Archive for the ‘picture composition’ Category

The book I read to research this post was Photography: Photography Lighting Hacks by Eric Adamo which is a very good book that I bought from kindle. This book primarily about landscape photography for the enthusiast. It is around 25 pages so is quite short. When you take a photograph you decide what the main thing in the photo is often called a subject and it needs to be a little off the centre. Many people divide the photo into thirds to get this effect. You need a mid-range DSLR camera preferably by Nikon or Canon and it needs to be rugged and have decent features. He suggests having a set of polarizing filters particularly good if the weather isn’t ideal.
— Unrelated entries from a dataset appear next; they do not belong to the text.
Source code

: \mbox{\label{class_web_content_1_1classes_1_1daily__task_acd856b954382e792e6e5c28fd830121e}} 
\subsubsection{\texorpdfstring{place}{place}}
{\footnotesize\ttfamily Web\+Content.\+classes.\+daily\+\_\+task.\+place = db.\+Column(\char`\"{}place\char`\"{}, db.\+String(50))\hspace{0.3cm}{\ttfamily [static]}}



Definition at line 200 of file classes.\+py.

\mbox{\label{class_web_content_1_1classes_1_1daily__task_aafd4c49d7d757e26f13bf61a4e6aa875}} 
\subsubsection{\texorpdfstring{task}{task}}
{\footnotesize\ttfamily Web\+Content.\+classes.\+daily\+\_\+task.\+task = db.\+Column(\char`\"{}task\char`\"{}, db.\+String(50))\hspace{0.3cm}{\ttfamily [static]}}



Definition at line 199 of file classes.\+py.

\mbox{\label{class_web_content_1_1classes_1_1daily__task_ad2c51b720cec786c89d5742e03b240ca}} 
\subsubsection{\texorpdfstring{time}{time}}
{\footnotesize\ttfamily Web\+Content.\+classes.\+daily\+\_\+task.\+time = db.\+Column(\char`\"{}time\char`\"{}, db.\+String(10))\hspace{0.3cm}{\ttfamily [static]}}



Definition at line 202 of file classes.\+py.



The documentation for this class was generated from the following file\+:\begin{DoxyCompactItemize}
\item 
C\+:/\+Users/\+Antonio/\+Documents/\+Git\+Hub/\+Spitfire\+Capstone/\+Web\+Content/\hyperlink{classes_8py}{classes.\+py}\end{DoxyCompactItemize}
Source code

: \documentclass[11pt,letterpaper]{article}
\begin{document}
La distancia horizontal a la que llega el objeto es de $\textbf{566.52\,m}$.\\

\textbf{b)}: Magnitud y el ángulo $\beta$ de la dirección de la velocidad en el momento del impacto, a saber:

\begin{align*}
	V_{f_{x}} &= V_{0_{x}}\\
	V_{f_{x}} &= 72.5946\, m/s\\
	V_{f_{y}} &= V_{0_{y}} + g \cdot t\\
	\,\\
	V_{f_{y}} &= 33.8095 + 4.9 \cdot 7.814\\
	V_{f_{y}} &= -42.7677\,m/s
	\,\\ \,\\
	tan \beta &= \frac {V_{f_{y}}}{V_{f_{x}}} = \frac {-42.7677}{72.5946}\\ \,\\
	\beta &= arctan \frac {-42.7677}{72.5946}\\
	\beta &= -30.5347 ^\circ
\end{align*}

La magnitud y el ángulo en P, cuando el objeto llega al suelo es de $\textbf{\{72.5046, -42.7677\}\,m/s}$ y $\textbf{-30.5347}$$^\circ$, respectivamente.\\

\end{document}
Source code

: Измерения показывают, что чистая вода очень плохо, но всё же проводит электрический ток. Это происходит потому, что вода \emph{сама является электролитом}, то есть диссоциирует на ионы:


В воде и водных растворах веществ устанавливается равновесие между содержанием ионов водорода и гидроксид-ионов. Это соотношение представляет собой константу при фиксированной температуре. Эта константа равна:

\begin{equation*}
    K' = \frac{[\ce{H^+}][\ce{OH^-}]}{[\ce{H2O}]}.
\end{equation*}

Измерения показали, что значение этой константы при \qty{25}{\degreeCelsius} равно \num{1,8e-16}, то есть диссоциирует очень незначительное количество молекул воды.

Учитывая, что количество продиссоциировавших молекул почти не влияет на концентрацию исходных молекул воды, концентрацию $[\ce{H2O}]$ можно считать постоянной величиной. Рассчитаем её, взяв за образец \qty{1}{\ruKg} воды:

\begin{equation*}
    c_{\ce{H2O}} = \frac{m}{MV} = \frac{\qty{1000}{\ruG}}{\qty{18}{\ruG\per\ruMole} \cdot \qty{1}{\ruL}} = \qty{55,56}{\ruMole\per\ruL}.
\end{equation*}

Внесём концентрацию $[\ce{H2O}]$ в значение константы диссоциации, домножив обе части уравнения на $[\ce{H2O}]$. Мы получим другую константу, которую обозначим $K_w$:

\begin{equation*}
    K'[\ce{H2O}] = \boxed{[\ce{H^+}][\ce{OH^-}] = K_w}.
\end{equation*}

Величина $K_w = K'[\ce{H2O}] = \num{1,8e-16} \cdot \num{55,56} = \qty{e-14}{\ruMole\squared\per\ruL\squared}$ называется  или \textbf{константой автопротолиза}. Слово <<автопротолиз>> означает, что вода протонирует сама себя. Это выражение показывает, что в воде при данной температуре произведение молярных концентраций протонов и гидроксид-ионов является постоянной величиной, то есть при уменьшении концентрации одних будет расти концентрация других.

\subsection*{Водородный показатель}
You need to experiment with these. The ND type are good to start with. You need a tripod because sometimes you will have to take long exposures. The best thing you can do to learn photography is practice and experiment with different settings. If a photo is less than perfect you can always delete it. You also should get Photoshop and Photoshop Lightroom softwares. At the moment Adobe do quite reasonably priced cloud packages with these. Photoshop Lightroom is a photo archiving software that lets you store your photos and do simpler tasks like adjust light levels. For many people this maybe all you need. Photoshop is the industry standard photoediting software that lets you do virtually anything you could possibly imagine to a photo. Bear in mind there is a steep learning curve to this software but if you do learn it, it is definitely worthwhile. I did enjoy this book and do recommend it.